Wer vermittelt die Fachtheorie?
Die Berufsschule ist der Partner im dualen Ausbildungssystem. Sie vermittelt die erforderlichen Theorieanteile für die Berufsausbildung, die im Rahmenlehrplan des jeweiligen Berufes festgelegt sind und länderweise umgesetzt werden. Zwischen der Berufsschule und den örtlichen
Ausbildungsbetrieben ist es förderlich, wenn inhaltliche und schulorganisatorische Fragen aufeinander abgestimmt werden. Bei der Einführung neuer Ausbildungsberufe hat die Berufsschule besondere organisatorische Probleme zu lösen. So kann z.Z. noch niemand konkrete Ausbildungszahlen und Ausbildungsstandorte nennen. An die Berufsschulen werden daher hohe Anforderungen gestellt,
z.B. bei der Qualifizierung der Lehrer oder der Ausstattung der Schulen. Falls Sie beabsichtigen auszubilden, nehmen Sie daher rechtzeitig Kontakt mit der Schulverwaltung auf oder lassen Sie sich von der Industrie und Handelskammer beraten. Nur eine rechtzeitige Anmeldung der Auszubildenden
ermöglicht der Schulverwaltung und den Lehrern, den Unterricht vorzubereiten.

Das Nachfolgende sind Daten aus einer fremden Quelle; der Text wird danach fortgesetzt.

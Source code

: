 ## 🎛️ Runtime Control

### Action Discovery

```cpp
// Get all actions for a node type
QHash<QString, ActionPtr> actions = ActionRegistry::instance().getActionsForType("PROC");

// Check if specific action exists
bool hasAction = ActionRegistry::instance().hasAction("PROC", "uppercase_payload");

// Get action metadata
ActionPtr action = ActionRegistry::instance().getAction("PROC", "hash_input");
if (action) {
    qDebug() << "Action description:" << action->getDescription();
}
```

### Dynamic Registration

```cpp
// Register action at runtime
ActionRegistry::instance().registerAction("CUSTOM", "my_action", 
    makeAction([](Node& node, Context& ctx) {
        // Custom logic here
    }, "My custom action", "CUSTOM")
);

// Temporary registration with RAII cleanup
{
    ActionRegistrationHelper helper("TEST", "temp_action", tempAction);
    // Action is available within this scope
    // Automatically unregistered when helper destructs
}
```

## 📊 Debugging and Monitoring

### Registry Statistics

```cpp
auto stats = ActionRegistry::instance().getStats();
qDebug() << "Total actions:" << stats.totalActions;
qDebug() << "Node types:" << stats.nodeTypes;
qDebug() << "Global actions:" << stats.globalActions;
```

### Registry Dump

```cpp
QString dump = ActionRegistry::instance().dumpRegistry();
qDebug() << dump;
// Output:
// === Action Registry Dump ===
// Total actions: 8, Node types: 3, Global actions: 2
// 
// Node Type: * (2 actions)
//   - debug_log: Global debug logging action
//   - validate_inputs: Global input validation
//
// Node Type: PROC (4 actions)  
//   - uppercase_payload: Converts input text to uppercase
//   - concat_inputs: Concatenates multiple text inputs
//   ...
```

Wer nimmt die Prüfungen ab?
Bei der Industrie und Handelskammer wird ein Prüfungsausschuß eingerichtet. Der Prüfungsausschuß besteht aus Fachleuten der Berufspraxis und aus Berufsschullehrern. Die Fachleute der Berufspraxis werden zur Hälfte von den Arbeitgebern, zur anderen Hälfte von den Gewerkschaften benannt. Der Prüfungsausschuß beschließt auf der Grundlage der Ausbildungsordnung die Prüfungsaufgaben.

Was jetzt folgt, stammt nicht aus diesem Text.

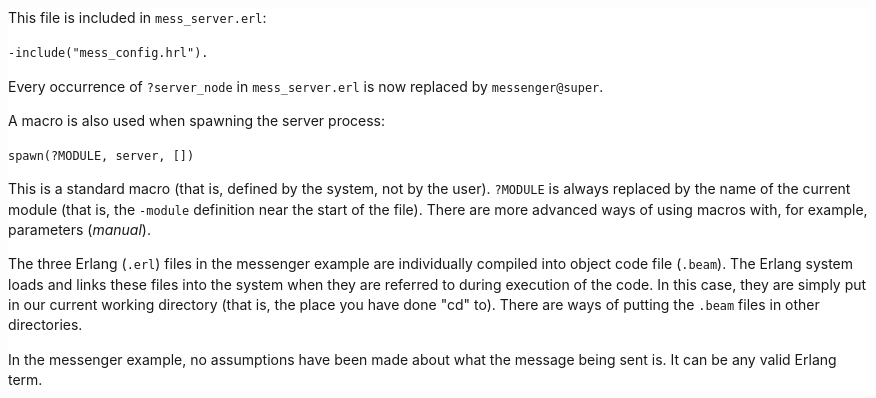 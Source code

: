 This file is included in `mess_server.erl`:

```text
-include("mess_config.hrl").
```

Every occurrence of `?server_node` in `mess_server.erl` is now replaced by `messenger@super`.

A macro is also used when spawning the server process:

```text
spawn(?MODULE, server, [])
```

This is a standard macro (that is, defined by the system, not by the user). `?MODULE` is always replaced by the name of the current module (that is, the `-module` definition near the start of the file). There are more advanced ways of using macros with, for example, parameters (*manual*).

The three Erlang (`.erl`) files in the messenger example are individually compiled into object code file (`.beam`). The Erlang system loads and links these files into the system when they are referred to during execution of the code. In this case, they are simply put in our current working directory (that is, the place you have done "cd" to). There are ways of putting the `.beam` files in other directories.

In the messenger example, no assumptions have been made about what the message being sent is. It can be any valid Erlang term.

Falls Prüfungsaufgaben überregional erstellt werden, können diese Aufgaben verwendet werden. Nach dem ersten Jahr der Berufsausbildung wird eine Zwischenprüfung abgenommen. Diese Zwischenprüfung soll den Ausbildungsstand feststellen und damit Auszubildenden, Ausbildern
und Berufsschullehrern Hinweise auf Mängel bzw. auf notwendige Ausbildungsmaßnahmen geben.

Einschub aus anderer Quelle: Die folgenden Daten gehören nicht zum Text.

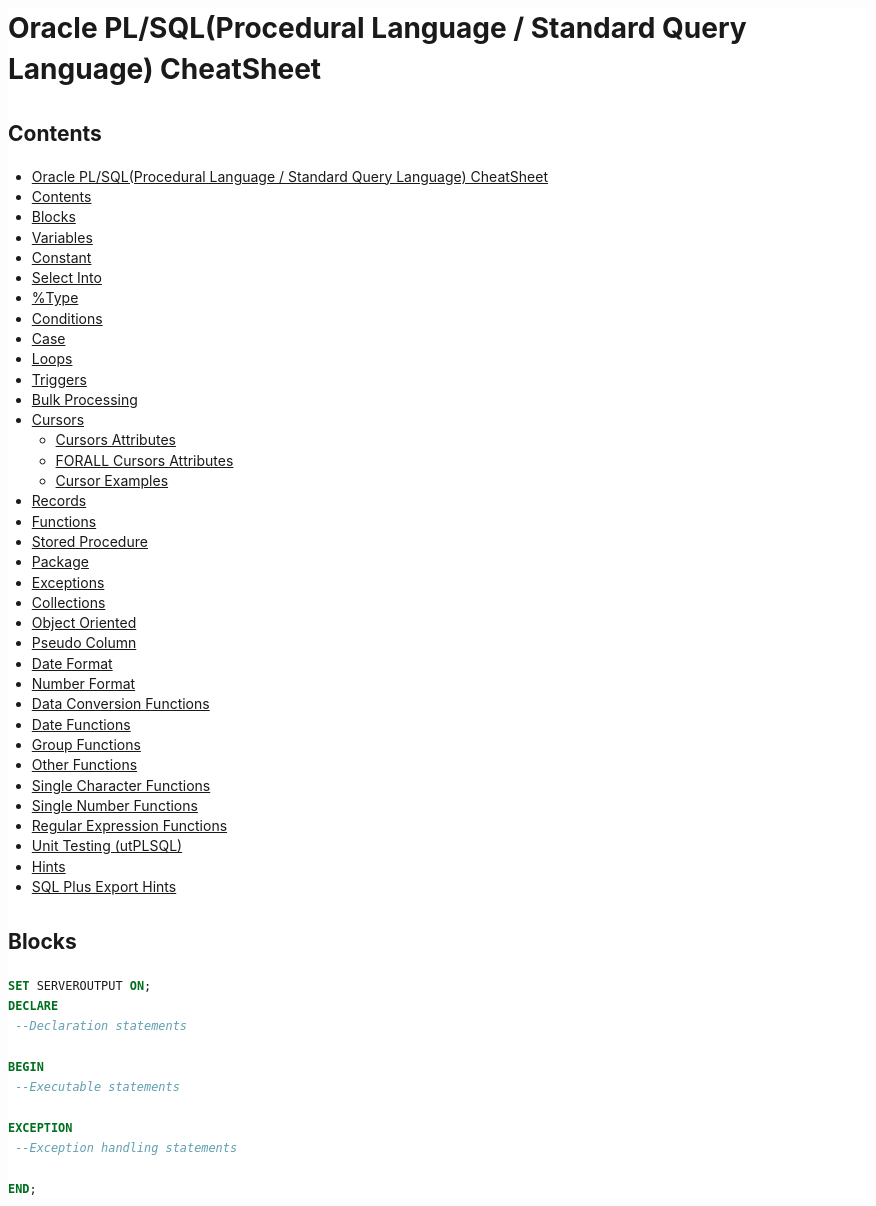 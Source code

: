 # Oracle PL/SQL(Procedural Language / Standard Query Language) CheatSheet 

## Contents
- [Oracle PL/SQL(Procedural Language / Standard Query Language) CheatSheet](#oracle-plsqlprocedural-language--standard-query-language-cheatsheet)
- [Contents](#contents)
- [Blocks](#blocks)
- [Variables](#variables)
- [Constant](#constant)
- [Select Into](#select-into)
- [%Type](#type)
- [Conditions](#conditions)
- [Case](#case)
- [Loops](#loops)
- [Triggers](#triggers)
- [Bulk Processing](#bulk-processing)
- [Cursors](#cursors)
  - [Cursors Attributes](#cursors-attributes)
  - [FORALL Cursors Attributes](#forall-cursors-attributes)
  - [Cursor Examples](#cursor-examples)
- [Records](#records)
- [Functions](#functions)
- [Stored Procedure](#stored-procedure)
- [Package](#package)
- [Exceptions](#exceptions)
- [Collections](#collections)
- [Object Oriented](#object-oriented)
- [Pseudo Column](#pseudo-column)
- [Date Format](#date-format)
- [Number Format](#number-format)
- [Data Conversion Functions](#data-conversion-functions)
- [Date Functions](#date-functions)
- [Group Functions](#group-functions)
- [Other Functions](#other-functions)
- [Single Character Functions](#single-character-functions)
- [Single Number Functions](#single-number-functions)
- [Regular Expression Functions](#regular-expression-functions)
- [Unit Testing (utPLSQL)](#unit-testing-utplsql)
- [Hints](#hints)
- [SQL Plus Export Hints](#sql-plus-export-hints)

## Blocks
```sql
SET SERVEROUTPUT ON;
DECLARE
 --Declaration statements

BEGIN
 --Executable statements

EXCEPTION
 --Exception handling statements

END;
```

Kurz vor dem Ablauf der Ausbildungszeit wird dann die Abschlußprüfung abgenommen. In der Abschlußprüfung wird dann festgestellt, ob der Prüfling die für die Berufsausübung erforderlichen Fertigkeiten und Kenntnisse beherrscht. Auf der Grundlage der Abschlußprüfung erstellt die Industrie und Handelskammer ein Prüfungszeugnis.